Gesamtbild entscheidend - Indizien für Selbstständigkeit
Dagegen sei eine selbstständige Tätigkeit durch ein eigenes Unternehmerrisiko, das Vorhandensein einer eigenen Betriebsstätte, die Verfügungsmöglichkeit über die eigene Arbeitskraft und die im Wesentlichen freie Gestaltung von Tätigkeit und Arbeitszeit gekennzeichnet. Ob eine abhängige Beschäftigung oder selbstständige Tätigkeit vorliege, richte sich danach, welche der genannten Merkmale bei Betrachtung des Gesamtbildes der Verhältnisse überwiegen. Ausgangspunkt der Prüfung, ob die Klägerin für die Beigeladene im Rahmen einer Beschäftigung oder als Selbstständige tätig wurde, seien die für ihre Tätigkeit maßgebliche vertraglichen Vereinbarungen.
Abrechnung nach Stunden
Es sei zwar davon auszugehen, dass die Parteien eine Beschäftigung auf freier Basis vereinbaren wollten. Allerdings sei bereits die Vereinbarung von Dienstleistungen und nicht von Werkleistungen und deren Abrechnung nach Stunden und nicht nach den Werken (z. B. nach erstellten Abrechnungen) ein Indiz für eine vertragliche Bindung auf Basis abhängiger Beschäftigung. Nach der Vereinbarung sollte die Arbeit in den Räumen der Praxis unter Verwendung des dortigen Equipments (insbesondere PC) erfolgen.

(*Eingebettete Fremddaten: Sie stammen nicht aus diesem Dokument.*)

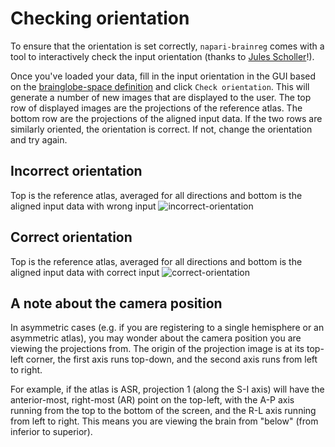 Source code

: # Checking orientation

To ensure that the orientation is set correctly, `napari-brainreg` comes with a tool to interactively check the input 
orientation (thanks to [Jules Scholler](https://github.com/JulesScholler)!).

Once you've loaded your data, fill in the input orientation in the GUI based on the 
[brainglobe-space definition](/documentation/setting-up/image-definition) and click `Check orientation`. 
This will generate a number of new images that are displayed to the user. The top row of displayed images are the 
projections of the reference atlas. The bottom row are the projections of the aligned input data. If the two rows are 
similarly oriented, the orientation is correct. If not, change the orientation and try again.

## Incorrect orientation
Top is the reference atlas, averaged for all directions and bottom is the aligned input data with wrong input
![incorrect-orientation](../images/incorrect_orientation.png)

## Correct orientation
Top is the reference atlas, averaged for all directions and bottom is the aligned input data with correct input
![correct-orientation](../images/correct_orientation.png)

## A note about the camera position

In asymmetric cases (e.g. if you are registering to a single hemisphere or an asymmetric atlas), you may wonder about the camera position you are viewing the projections from. The origin of the projection image is at its top-left corner, the first axis runs top-down, and the second axis runs from left to right. 

For example, if the atlas is ASR, projection 1 (along the S-I axis) will have the anterior-most, right-most (AR) point on the top-left, with the A-P axis running from the top to the bottom of the screen, and the R-L axis running from left to right. This means you are viewing the brain from "below" (from inferior to superior). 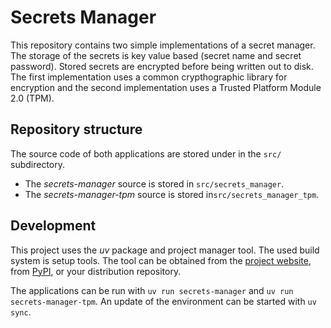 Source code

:# Secrets Manager

This repository contains two simple implementations of a secret manager.
The storage of the secrets is key value based (secret name and secret password).
Stored secrets are encrypted before being written out to disk.
The first implementation uses a common crypthographic library for encryption and the second implementation uses a Trusted Platform Module 2.0 (TPM).

## Repository structure

The source code of both applications are stored under in the `src/` subdirectory.

- The *secrets-manager* source is stored in `src/secrets_manager`.
- The *secrets-manager-tpm* source is stored in`src/secrets_manager_tpm`.

## Development

This project uses the *uv* package and project manager tool. The used build system is setup tools.
The tool can be obtained from the [project website](https://docs.astral.sh/uv/), from [PyPI](https://pypi.org/project/uv/), or your distribution repository.

The applications can be run with `uv run secrets-manager` and `uv run secrets-manager-tpm`.
An update of the environment can be started with `uv sync`.
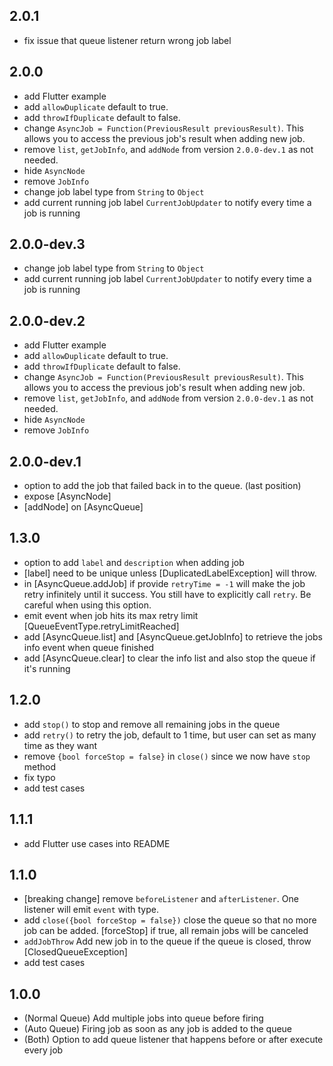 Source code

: ## 2.0.1

- fix issue that queue listener return wrong job label

## 2.0.0

- add Flutter example
- add `allowDuplicate` default to true.
- add `throwIfDuplicate` default to false.
- change `AsyncJob = Function(PreviousResult previousResult)`. This allows you to access the previous job's result when adding new job.
- remove `list`, `getJobInfo`, and `addNode` from version `2.0.0-dev.1` as not needed.
- hide `AsyncNode`
- remove `JobInfo`
- change job label type from `String` to `Object`
- add current running job label `CurrentJobUpdater` to notify every time a job is running

## 2.0.0-dev.3

- change job label type from `String` to `Object`
- add current running job label `CurrentJobUpdater` to notify every time a job is running

## 2.0.0-dev.2

- add Flutter example
- add `allowDuplicate` default to true.
- add `throwIfDuplicate` default to false.
- change `AsyncJob = Function(PreviousResult previousResult)`. This allows you to access the previous job's result when adding new job.
- remove `list`, `getJobInfo`, and `addNode` from version `2.0.0-dev.1` as not needed.
- hide `AsyncNode`
- remove `JobInfo`

## 2.0.0-dev.1

- option to add the job that failed back in to the queue. (last position)
- expose [AsyncNode]
- [addNode] on [AsyncQueue]

## 1.3.0

- option to add `label` and `description` when adding job
- [label] need to be unique unless [DuplicatedLabelException] will throw.
- in [AsyncQueue.addJob] if provide `retryTime = -1` will make the job retry infinitely until it success. You still have to explicitly call `retry`. Be careful when using this option.
- emit event when job hits its max retry limit [QueueEventType.retryLimitReached]
- add [AsyncQueue.list] and [AsyncQueue.getJobInfo] to retrieve the jobs info event when queue finished
- add [AsyncQueue.clear] to clear the info list and also stop the queue if it's running

## 1.2.0

- add `stop()` to stop and remove all remaining jobs in the queue
- add `retry()` to retry the job, default to 1 time, but user can set as many time as they want
- remove `{bool forceStop = false}` in `close()` since we now have `stop` method
- fix typo
- add test cases

## 1.1.1

- add Flutter use cases into README

## 1.1.0

- [breaking change] remove `beforeListener` and `afterListener`. One listener will emit `event` with type.
- add `close({bool forceStop = false})` close the queue so that no more job can be added. [forceStop] if true, all remain jobs will be canceled
- `addJobThrow` Add new job in to the queue if the queue is closed, throw [ClosedQueueException]
- add test cases

## 1.0.0

- (Normal Queue) Add multiple jobs into queue before firing
- (Auto Queue) Firing job as soon as any job is added to the queue
- (Both) Option to add queue listener that happens before or after execute every job
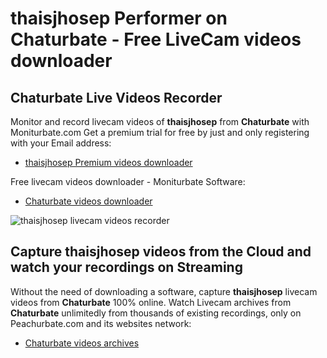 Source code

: # thaisjhosep Performer on Chaturbate - Free LiveCam videos downloader

## Chaturbate Live Videos Recorder

Monitor and record livecam videos of **thaisjhosep** from **Chaturbate** with Moniturbate.com
Get a premium trial for free by just and only registering with your Email address:
* [thaisjhosep Premium videos downloader](https://moniturbate.com/request-demo-licence-key.html)

Free livecam videos downloader - Moniturbate Software:
* [Chaturbate videos downloader](https://moniturbate.com/moniturbate-download-software.html)

![thaisjhosep livecam videos recorder](https://peachurnet.com/templates/moniturbate-software.png)


## Capture thaisjhosep videos from the Cloud and watch your recordings on Streaming

Without the need of downloading a software, capture **thaisjhosep** livecam videos from **Chaturbate** 100% online.
Watch Livecam archives from **Chaturbate** unlimitedly from thousands of existing recordings, only on Peachurbate.com and its websites network:
* [Chaturbate videos archives](https://peachurnet.com/) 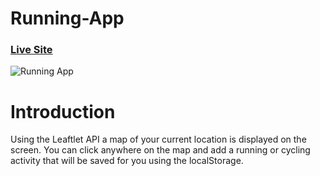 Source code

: # Running-App

### [Live Site](https://running-app-aa.netlify.app/)

![Running App](https://ibb.co/cNd2Kdt)

# Introduction

Using the Leaftlet API a map of your current location is displayed on the
screen. You can click anywhere on the map and add a running or cycling activity
that will be saved for you using the localStorage.
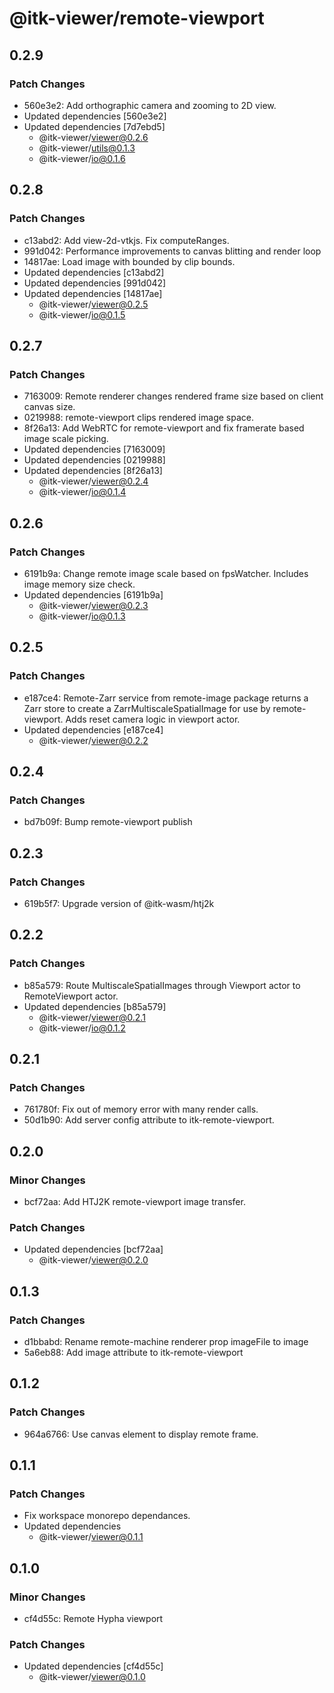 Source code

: # @itk-viewer/remote-viewport

## 0.2.9

### Patch Changes

- 560e3e2: Add orthographic camera and zooming to 2D view.
- Updated dependencies [560e3e2]
- Updated dependencies [7d7ebd5]
  - @itk-viewer/viewer@0.2.6
  - @itk-viewer/utils@0.1.3
  - @itk-viewer/io@0.1.6

## 0.2.8

### Patch Changes

- c13abd2: Add view-2d-vtkjs. Fix computeRanges.
- 991d042: Performance improvements to canvas blitting and render loop
- 14817ae: Load image with bounded by clip bounds.
- Updated dependencies [c13abd2]
- Updated dependencies [991d042]
- Updated dependencies [14817ae]
  - @itk-viewer/viewer@0.2.5
  - @itk-viewer/io@0.1.5

## 0.2.7

### Patch Changes

- 7163009: Remote renderer changes rendered frame size based on client canvas size.
- 0219988: remote-viewport clips rendered image space.
- 8f26a13: Add WebRTC for remote-viewport and fix framerate based image scale picking.
- Updated dependencies [7163009]
- Updated dependencies [0219988]
- Updated dependencies [8f26a13]
  - @itk-viewer/viewer@0.2.4
  - @itk-viewer/io@0.1.4

## 0.2.6

### Patch Changes

- 6191b9a: Change remote image scale based on fpsWatcher. Includes image memory size check.
- Updated dependencies [6191b9a]
  - @itk-viewer/viewer@0.2.3
  - @itk-viewer/io@0.1.3

## 0.2.5

### Patch Changes

- e187ce4: Remote-Zarr service from remote-image package returns a Zarr store to create a ZarrMultiscaleSpatialImage for use by remote-viewport. Adds reset camera logic in viewport actor.
- Updated dependencies [e187ce4]
  - @itk-viewer/viewer@0.2.2

## 0.2.4

### Patch Changes

- bd7b09f: Bump remote-viewport publish

## 0.2.3

### Patch Changes

- 619b5f7: Upgrade version of @itk-wasm/htj2k

## 0.2.2

### Patch Changes

- b85a579: Route MultiscaleSpatialImages through Viewport actor to RemoteViewport actor.
- Updated dependencies [b85a579]
  - @itk-viewer/viewer@0.2.1
  - @itk-viewer/io@0.1.2

## 0.2.1

### Patch Changes

- 761780f: Fix out of memory error with many render calls.
- 50d1b90: Add server config attribute to itk-remote-viewport.

## 0.2.0

### Minor Changes

- bcf72aa: Add HTJ2K remote-viewport image transfer.

### Patch Changes

- Updated dependencies [bcf72aa]
  - @itk-viewer/viewer@0.2.0

## 0.1.3

### Patch Changes

- d1bbabd: Rename remote-machine renderer prop imageFile to image
- 5a6eb88: Add image attribute to itk-remote-viewport

## 0.1.2

### Patch Changes

- 964a6766: Use canvas element to display remote frame.

## 0.1.1

### Patch Changes

- Fix workspace monorepo dependances.
- Updated dependencies
  - @itk-viewer/viewer@0.1.1

## 0.1.0

### Minor Changes

- cf4d55c: Remote Hypha viewport

### Patch Changes

- Updated dependencies [cf4d55c]
  - @itk-viewer/viewer@0.1.0
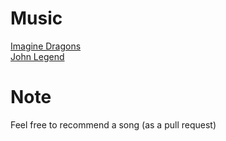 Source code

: # Music
[Imagine Dragons](https://github.com/KingdomOfFigor/music/blob/master/Imagine%20Dragons.md)  
[John Legend](https://github.com/KingdomOfFigor/Music/blob/master/John%20Legend.md)  
  
# Note
Feel free to recommend a song (as a pull request)
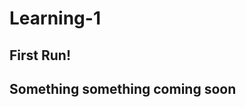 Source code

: # Learning-1
First Run!
-------------------------------
Something something coming soon
------------------------------- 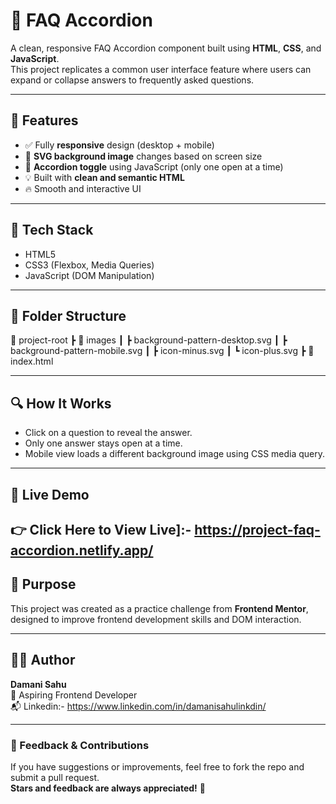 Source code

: # 📄 FAQ Accordion

A clean, responsive FAQ Accordion component built using **HTML**, **CSS**, and **JavaScript**.  
This project replicates a common user interface feature where users can expand or collapse answers to frequently asked questions.

---

## 🌟 Features

- ✅ Fully **responsive** design (desktop + mobile)
- 🎨 **SVG background image** changes based on screen size
- 📂 **Accordion toggle** using JavaScript (only one open at a time)
- 💡 Built with **clean and semantic HTML**
- 🔥 Smooth and interactive UI

---

## 🧰 Tech Stack

- HTML5
- CSS3 (Flexbox, Media Queries)
- JavaScript (DOM Manipulation)

---

## 📂 Folder Structure
📁 project-root
┣ 📁 images
┃ ┣ background-pattern-desktop.svg
┃ ┣ background-pattern-mobile.svg
┃ ┣ icon-minus.svg
┃ ┗ icon-plus.svg
┣ 📄 index.html


---

## 🔍 How It Works

- Click on a question to reveal the answer.
- Only one answer stays open at a time.
- Mobile view loads a different background image using CSS media query.

---

## 🚀 Live Demo

**👉 Click Here to View Live]:- https://project-faq-accordion.netlify.app/**  
---

## 🎯 Purpose

This project was created as a practice challenge from **Frontend Mentor**, designed to improve frontend development skills and DOM interaction.

---

## 👩‍💻 Author

**Damani Sahu**  
🎯 Aspiring Frontend Developer  
📬 Linkedin:- https://www.linkedin.com/in/damanisahulinkdin/

---

### 💬 Feedback & Contributions

If you have suggestions or improvements, feel free to fork the repo and submit a pull request.  
**Stars and feedback are always appreciated!** 🌟

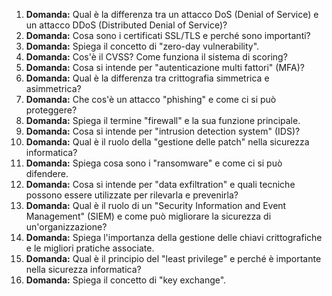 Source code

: 1. **Domanda:** Qual è la differenza tra un attacco DoS (Denial of Service) e un attacco DDoS (Distributed Denial of Service)? 
2. **Domanda:** Cosa sono i certificati SSL/TLS e perché sono importanti? 
3. **Domanda:** Spiega il concetto di "zero-day vulnerability".
4. **Domanda:** Cos'è il CVSS? Come funziona il sistema di scoring? 
5. **Domanda:** Cosa si intende per "autenticazione multi fattori" (MFA)? 
6. **Domanda:** Qual è la differenza tra crittografia simmetrica e asimmetrica? 
7. **Domanda:** Che cos'è un attacco "phishing" e come ci si può proteggere?
8. **Domanda:** Spiega il termine "firewall" e la sua funzione principale. 
9. **Domanda:** Cosa si intende per "intrusion detection system" (IDS)?
10. **Domanda:** Qual è il ruolo della "gestione delle patch" nella sicurezza informatica? 
11. **Domanda:** Spiega cosa sono i "ransomware" e come ci si può difendere. 
12. **Domanda:** Cosa si intende per "data exfiltration" e quali tecniche possono essere utilizzate per rilevarla e prevenirla?
13. **Domanda:** Qual è il ruolo di un "Security Information and Event Management" (SIEM) e come può migliorare la sicurezza di un'organizzazione?
14. **Domanda:** Spiega l'importanza della gestione delle chiavi crittografiche e le migliori pratiche associate.
15. **Domanda:** Qual è il principio del "least privilege" e perché è importante nella sicurezza informatica?
16. **Domanda:** Spiega il concetto di "key exchange".

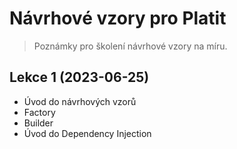 # Návrhové vzory pro Platit

> Poznámky pro školení návrhové vzory na míru.

## Lekce 1 (2023-06-25)

* Úvod do návrhových vzorů
* Factory
* Builder
* Úvod do Dependency Injection
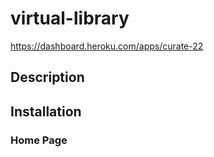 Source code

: # virtual-library
https://dashboard.heroku.com/apps/curate-22

## Description 

## Installation 

### Home Page  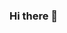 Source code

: ### Hi there 👋

<!--
**jeffreyczy/JEFFREYCZY** is a ✨ _special_ ✨ repository because its `README.md` (this file) appears on your GitHub profile.

Here are some ideas to get you started:

- 🔭 I’m currently working on the IBM Professional Certification
- 🌱 I’m currently learning Python and R
- 👯 I’m looking to collaborate on Machine Learning projects pertaining to Maritime-related use cases
- 🤔 I’m looking for help with Model Deployments
- 💬 Ask me about anything!
- 📫 How to reach me: jeffreychaizhiyang@gmail.com
- 😄 Pronouns: 
- ⚡ Fun fact: I love to play basketball
-->
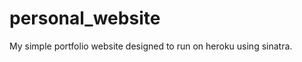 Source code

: personal_website
================

My simple portfolio website designed to run on heroku using sinatra.
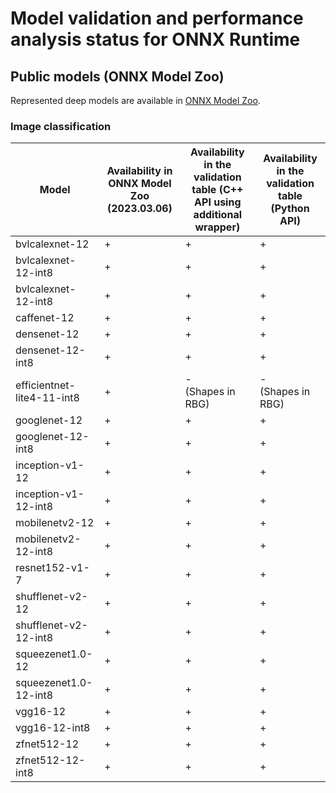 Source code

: # Model validation and performance analysis status for ONNX Runtime

## Public models (ONNX Model Zoo)

Represented deep models are available in [ONNX Model Zoo][onnx].

### Image classification

Model | Availability in ONNX Model Zoo (2023.03.06) | Availability in the validation table (C++ API using additional wrapper)| Availability in the validation table (Python API) |
-|-|-|-|
bvlcalexnet-12 | + | + | +|
bvlcalexnet-12-int8 | + | + | + |
bvlcalexnet-12-int8 | + | + | + |
caffenet-12 | + | + | + |
densenet-12 | + | + | + |
densenet-12-int8 | + | + | + |
efficientnet-lite4-11-int8 | + | -<br>(Shapes in RBG) | -<br>(Shapes in RBG) |
googlenet-12 | + | + | + |
googlenet-12-int8 | + | + | + |
inception-v1-12 | + | + | + |
inception-v1-12-int8 | + | + | + |
mobilenetv2-12 | + | + | + |
mobilenetv2-12-int8 | + | + | + |
resnet152-v1-7 | + | + | + |
shufflenet-v2-12 | + | + | + |
shufflenet-v2-12-int8 | + | + | + |
squeezenet1.0-12 | + | + | + |
squeezenet1.0-12-int8 | + | + | + |
vgg16-12 | + | + | + |
vgg16-12-int8 | + | + | + |
zfnet512-12 | + | + | + |
zfnet512-12-int8 | + | + | + |

<!-- LINKS -->
[onnx]: https://github.com/onnx/models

Entscheidend für das Vorliegen einer abhängigen Beschäftigung sei die tatsächliche Ausgestaltung der Verhältnisse, welchen gegebenenfalls sogar stärkeres Gewicht als abweichenden vertraglichen Regelungen zukommen könne.
In der praktischen Umsetzung der mündlichen Vereinbarung habe sich die Tätigkeit der Abrechnungsspezialistin als in den Praxisbetrieb integriert dargestellt. Die Beigeladene habe in der Praxis und unter Verwendung der dortigen Hard- und Software gearbeitet. Sie habe die Rechnungen, Mahnungen und Abrechnungen nicht wie eine privatärztliche Abrechnungsstelle in eigenem Namen erstellt und sei im Außenverhältnis nicht in Erscheinung getreten. Ihre Arbeitsergebnisse hätten sich für die Praxisinhaberinnen als Entwürfe dargestellt. Bei Gelegenheitsarbeitsverhältnissen sei es weiter nicht ausgeschlossen, dass die Arbeit nur zu den Zeiten und zu den Bedingungen stattfänden, zu welchen der Arbeitnehmer bereit sei.
Fazit
Bei der Einbindung von externen Abrechnungsspezialisten wird man die vom LSG Berlin-Brandenburg aufgestellten umfangreichen Anforderungen sicher noch im Detail analysieren müssen, um entsprechende Schlussfolgerungen zu ziehen. Dies gilt besonders auch für bereits praktizierte Vertragsverhältnisse. Die Revision wurde mit der Begründung nicht zugelassen, dass es sich um einen Einzelfall handele, was mehr als verwundert.